Part of our series of Q & A pages with Dr Levy
We're really grateful that the expert based at Massachusetts General has been working with us since 2015, and we've built up quite an archive over the past few years. With a little sifting you should find the answer you're looking for. However, we know we haven't covered everything, so if there's something else you need to know, please contact us - we'd be happy to forward your question. It's part of what we do.
Q: Dizziness.This is something that has only been happening constantly for the last 6 mos. or so. Every time I turn over in bed or get up, quickly turn my head, at all, I get a dizzy feeling like the room spins around to catch up to me. Or my body slowly rises up to catch up to my head. I have to sit a minute to calm it all down. If I stand up too quickly, I will literally fall on my face and have. Thankfully on the bed this seems like classic vertigo but considering what’s going on with the auditory nerve and ataxia, I wonder if it’s related. Or is it good old labyrinthitis?
A: This sounds like a superficial siderosis complication in the cerebellum and/or 8thcranial nerves. These kind of symptoms are common.
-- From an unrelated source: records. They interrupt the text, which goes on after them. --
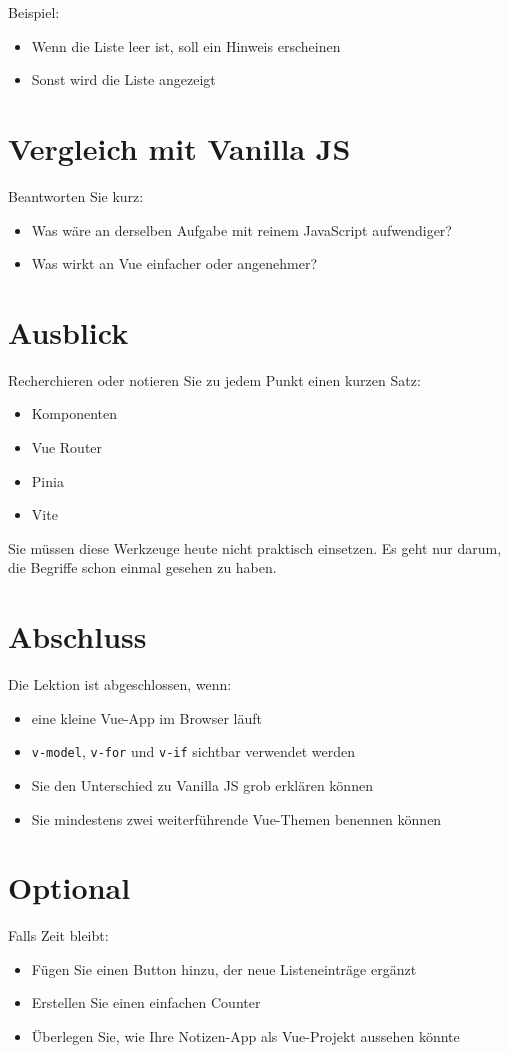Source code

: \documentclass[a4paper,12pt]{article}
\begin{document}
Beispiel:
\begin{itemize}
    \item Wenn die Liste leer ist, soll ein Hinweis erscheinen
    \item Sonst wird die Liste angezeigt
\end{itemize}

\section{Vergleich mit Vanilla JS}

Beantworten Sie kurz:
\begin{itemize}
    \item Was wäre an derselben Aufgabe mit reinem JavaScript aufwendiger?
    \item Was wirkt an Vue einfacher oder angenehmer?
\end{itemize}

\section{Ausblick}

Recherchieren oder notieren Sie zu jedem Punkt einen kurzen Satz:
\begin{itemize}
    \item Komponenten
    \item Vue Router
    \item Pinia
    \item Vite
\end{itemize}

Sie müssen diese Werkzeuge heute nicht praktisch einsetzen. Es geht nur darum, die Begriffe schon einmal gesehen zu haben.

\section{Abschluss}

Die Lektion ist abgeschlossen, wenn:
\begin{itemize}
    \item eine kleine Vue-App im Browser läuft
    \item \texttt{v-model}, \texttt{v-for} und \texttt{v-if} sichtbar verwendet werden
    \item Sie den Unterschied zu Vanilla JS grob erklären können
    \item Sie mindestens zwei weiterführende Vue-Themen benennen können
\end{itemize}

\section{Optional}

Falls Zeit bleibt:
\begin{itemize}
    \item Fügen Sie einen Button hinzu, der neue Listeneinträge ergänzt
    \item Erstellen Sie einen einfachen Counter
    \item Überlegen Sie, wie Ihre Notizen-App als Vue-Projekt aussehen könnte
\end{itemize}
\end{document}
Q: My wife has Superficial Siderosis. Recently she has had surgery which was verified to stop the bleed. She has balance & hearing loss as a result of her condition. Since her bleed has been stopped, will her condition continue to decline?
A: Yes. The iron that is still stuck on the surface of her brain and spinal cord will continue to cause nerve damage over time.
Q: I was diagnosed with SS one year ago. I am from Lithuania, and may be the first patient with SS in my country. What are the statistics for SS? How many SS cases are out there per million people? I can't walk without crutches anymore because of poor coordination, also I can constantly hear rhythmic noises in my head. Is that some of the symptoms of SS?
A: SS is incredibly rare. The incidence is approximately 1 per million. Your symptoms of balance problems and tinnitus are classic for SS.
Q: Hi there I'm messaging from Sheffield, UK on behalf of my dad. He's 73 and been diagnosed with SS around 2000. He's in the advance stages with total hearing loss, nystagmus, loss of bladder and bowel control and in a wheelchair as he can no longer walk. I've heard about Ferriprox and wondered if it can be used in the advanced stages of SS. I've never heard his consultant mention this drug.
A: Ferriprox is approved in the UK and should be accessible. There is no other iron chelator that gets in the brain so it's the only option for treatment at this time. No telling if your dad could see the benefit of Ferriprox since it will take several years to remove the iron.
Q: I have found that the use of cannabis helps me with my coordination the following day taking just one joint per day in the evening helps me greatly with my balance, headaches and leaves me feeling more awake during the day. Is there any evidence or trials to back this and would you recommend it? If I could get a regular supply of cannabis, it would replace 6 tablets a day which cater for the symptoms above.
A: I think medical marijuana is probably good for many neurological conditions. I suspect it's good for some of the symptoms in SS too. I don't know any suppliers. Medical marijuana is legal in my state but there are no dispensaries yet so I don't have any experience using it in my patients.